In the material below, find every line containing "frecuencia" and copy that line.
---------- Data ----------
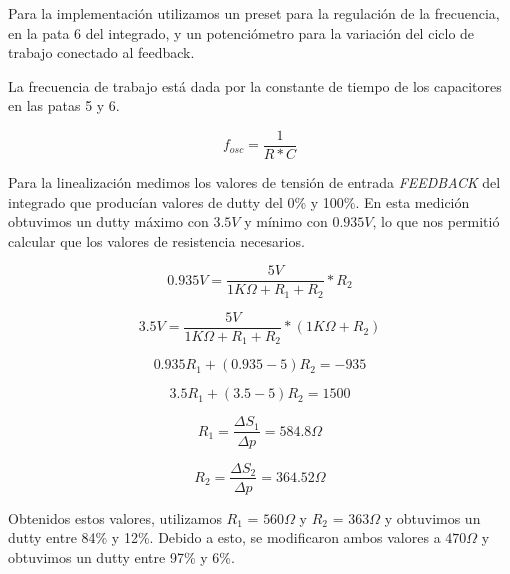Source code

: \documentclass[11pt, a4paper]{article}
\begin{document}
Para la implementación utilizamos un preset para la regulación de la frecuencia, en la pata 6 del integrado, y un potenciómetro para la variación del ciclo de trabajo conectado al feedback.

La frecuencia de trabajo está dada por la constante de tiempo de los capacitores en las patas 5 y 6.

\begin{equation}
f_{osc} = \frac{1}{R * C} 
\end{equation}

Para la linealización medimos los valores de tensión de entrada \textit{FEEDBACK} del integrado que producían valores de dutty del 0\% y 100\%. En esta medición obtuvimos un dutty máximo con $3.5V$ y mínimo con $0.935V$, lo que nos permitió calcular que los valores de resistencia necesarios.

\begin{equation}
0.935V = \frac{5V}{1K\Omega + R_1 + R_2} * R_2
\end{equation}

\begin{equation}
3.5V  = \frac{5V}{1K\Omega + R_1 + R_2} * (1K\Omega + R_2)
\end{equation}

\begin{equation}
0.935 R_1 + (0.935 - 5) R_2 = -935
\end{equation}

\begin{equation}
3.5 R_1 + (3.5 - 5) R_2 = 1500
\end{equation}

\begin{equation}
R_1 = \frac{\Delta S_1}{\Delta p} = 584.8 \Omega
\end{equation}

\begin{equation}
R_2 = \frac{\Delta S_2}{\Delta p} = 364.52 \Omega
\end{equation}

Obtenidos estos valores, utilizamos $R_1$ = $560\Omega$ y $R_2$ = $363\Omega$ y obtuvimos un dutty entre 84\% y 12\%. Debido a esto, se modificaron ambos valores a $470\Omega$ y obtuvimos un dutty entre 97\% y 6\%.
\end{document}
----------
**Answer to the exercise**
Para la implementación utilizamos un preset para la regulación de la frecuencia, en la pata 6 del integrado, y un potenciómetro para la variación del ciclo de trabajo conectado al feedback.
La frecuencia de trabajo está dada por la constante de tiempo de los capacitores en las patas 5 y 6.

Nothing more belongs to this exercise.